··· MATERIAL SUPPLIED ···
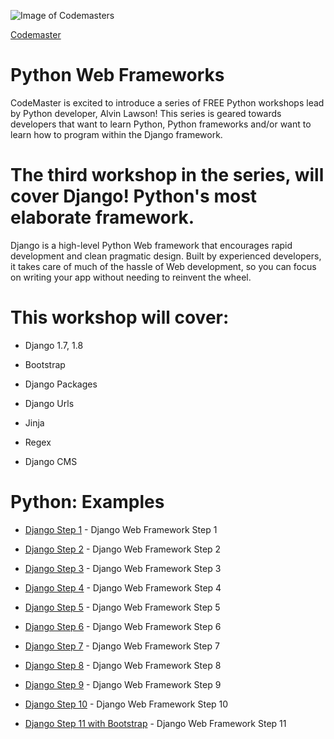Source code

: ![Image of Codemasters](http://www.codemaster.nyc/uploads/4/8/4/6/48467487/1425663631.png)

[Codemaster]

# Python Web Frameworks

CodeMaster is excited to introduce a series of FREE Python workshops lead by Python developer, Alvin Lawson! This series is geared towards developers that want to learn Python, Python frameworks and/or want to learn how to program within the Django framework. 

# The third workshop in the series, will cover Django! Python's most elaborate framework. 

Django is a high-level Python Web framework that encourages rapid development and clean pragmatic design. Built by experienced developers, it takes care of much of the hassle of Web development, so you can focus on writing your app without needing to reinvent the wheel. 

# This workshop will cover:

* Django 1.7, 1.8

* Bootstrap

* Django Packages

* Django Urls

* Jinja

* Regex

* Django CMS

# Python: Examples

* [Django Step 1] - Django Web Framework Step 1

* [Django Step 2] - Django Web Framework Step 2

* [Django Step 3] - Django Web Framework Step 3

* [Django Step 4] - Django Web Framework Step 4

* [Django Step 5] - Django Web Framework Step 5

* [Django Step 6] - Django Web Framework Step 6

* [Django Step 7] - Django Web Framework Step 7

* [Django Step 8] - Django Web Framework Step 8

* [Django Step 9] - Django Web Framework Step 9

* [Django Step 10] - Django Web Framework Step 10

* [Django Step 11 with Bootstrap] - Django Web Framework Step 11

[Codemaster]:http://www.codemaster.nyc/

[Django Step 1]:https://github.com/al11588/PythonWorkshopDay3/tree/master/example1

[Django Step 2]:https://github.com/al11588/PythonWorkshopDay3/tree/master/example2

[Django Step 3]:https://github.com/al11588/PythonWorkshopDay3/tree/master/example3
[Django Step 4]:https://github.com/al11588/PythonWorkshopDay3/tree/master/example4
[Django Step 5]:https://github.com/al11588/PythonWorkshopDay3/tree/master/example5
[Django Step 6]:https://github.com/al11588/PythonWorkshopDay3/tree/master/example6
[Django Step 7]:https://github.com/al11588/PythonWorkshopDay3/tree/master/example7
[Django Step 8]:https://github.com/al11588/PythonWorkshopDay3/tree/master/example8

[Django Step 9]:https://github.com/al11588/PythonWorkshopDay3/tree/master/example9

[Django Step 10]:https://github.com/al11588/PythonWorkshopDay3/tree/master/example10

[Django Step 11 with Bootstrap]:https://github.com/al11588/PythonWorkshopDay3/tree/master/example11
···
= EXERCISE AIM =
Report back each line of the entries that holds the string "developers".

= ANSWER BOX =
CodeMaster is excited to introduce a series of FREE Python workshops lead by Python developer, Alvin Lawson! This series is geared towards developers that want to learn Python, Python frameworks and/or want to learn how to program within the Django framework. 
Django is a high-level Python Web framework that encourages rapid development and clean pragmatic design. Built by experienced developers, it takes care of much of the hassle of Web development, so you can focus on writing your app without needing to reinvent the wheel. 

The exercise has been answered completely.